*** Records for processing Section Begins ***

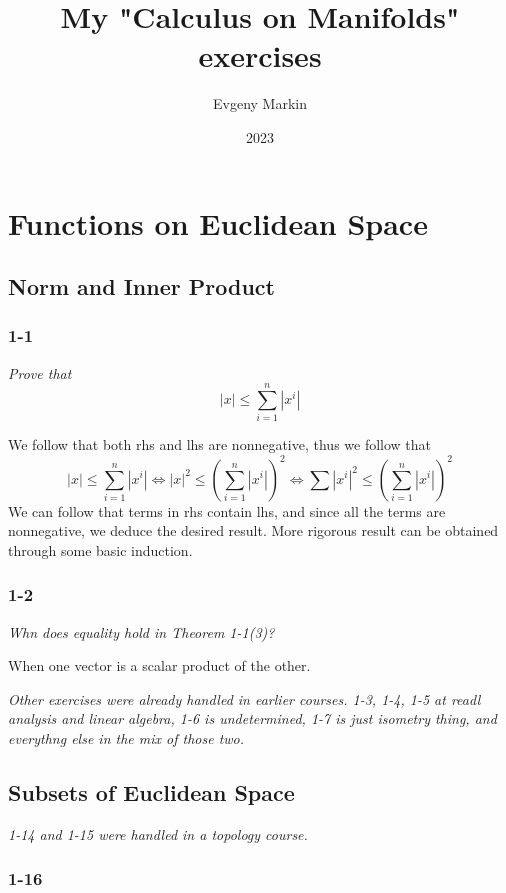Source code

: \documentclass[11pt,oneside,titlepage]{book}
\title{My "Calculus on Manifolds" exercises}
\author{Evgeny Markin}
\date{2023}
\DeclareMathOperator \lra {\Leftrightarrow}
\begin{document}
\maketitle
\tableofcontents

\chapter{Functions on Euclidean Space}

\section{Norm and Inner Product}

\subsection*{1-1}

\textit{Prove that
  $$|x| \leq \sum_{i = 1}^n{|x^i|}$$}

We follow that both rhs and lhs are nonnegative, thus we follow that
$$|x| \leq \sum_{i = 1}^n{|x^i|} \lra |x|^2 \leq \left(\sum_{i = 1}^n{|x^i|}\right)^2
\lra \sum{|x^i|^2} \leq \left(\sum_{i = 1}^n{|x^i|}\right)^2$$
We can follow that terms in rhs contain lhs, and since all the terms are nonnegative, we
deduce the desired result. More rigorous result can be obtained through some basic induction.

\subsection*{1-2}

\textit{Whn does equality hold in Theorem 1-1(3)?}

When one vector is a scalar product of the other.

\textit{Other exercises were already handled in earlier courses. 1-3, 1-4, 1-5 at readl analysis
  and linear algebra, 1-6 is undetermined, 1-7 is just isometry thing, and everythng else in
  the mix of those two.}

\section{Subsets of Euclidean Space}

\textit{1-14 and 1-15 were handled in a topology course.}

\subsection*{1-16}
\end{document}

*** Records for processing Section Ends ***

Your task is to repeat the entries above exactly, omitting the pictures.

Source code

: \documentclass[11pt,oneside,titlepage]{book}
\title{My "Calculus on Manifolds" exercises}
\author{Evgeny Markin}
\date{2023}
\DeclareMathOperator \lra {\Leftrightarrow}
\begin{document}
\maketitle
\tableofcontents

\chapter{Functions on Euclidean Space}

\section{Norm and Inner Product}

\subsection*{1-1}

\textit{Prove that
  $$|x| \leq \sum_{i = 1}^n{|x^i|}$$}

We follow that both rhs and lhs are nonnegative, thus we follow that
$$|x| \leq \sum_{i = 1}^n{|x^i|} \lra |x|^2 \leq \left(\sum_{i = 1}^n{|x^i|}\right)^2
\lra \sum{|x^i|^2} \leq \left(\sum_{i = 1}^n{|x^i|}\right)^2$$
We can follow that terms in rhs contain lhs, and since all the terms are nonnegative, we
deduce the desired result. More rigorous result can be obtained through some basic induction.

\subsection*{1-2}

\textit{Whn does equality hold in Theorem 1-1(3)?}

When one vector is a scalar product of the other.

\textit{Other exercises were already handled in earlier courses. 1-3, 1-4, 1-5 at readl analysis
  and linear algebra, 1-6 is undetermined, 1-7 is just isometry thing, and everythng else in
  the mix of those two.}

\section{Subsets of Euclidean Space}

\textit{1-14 and 1-15 were handled in a topology course.}

\subsection*{1-16}
\end{document}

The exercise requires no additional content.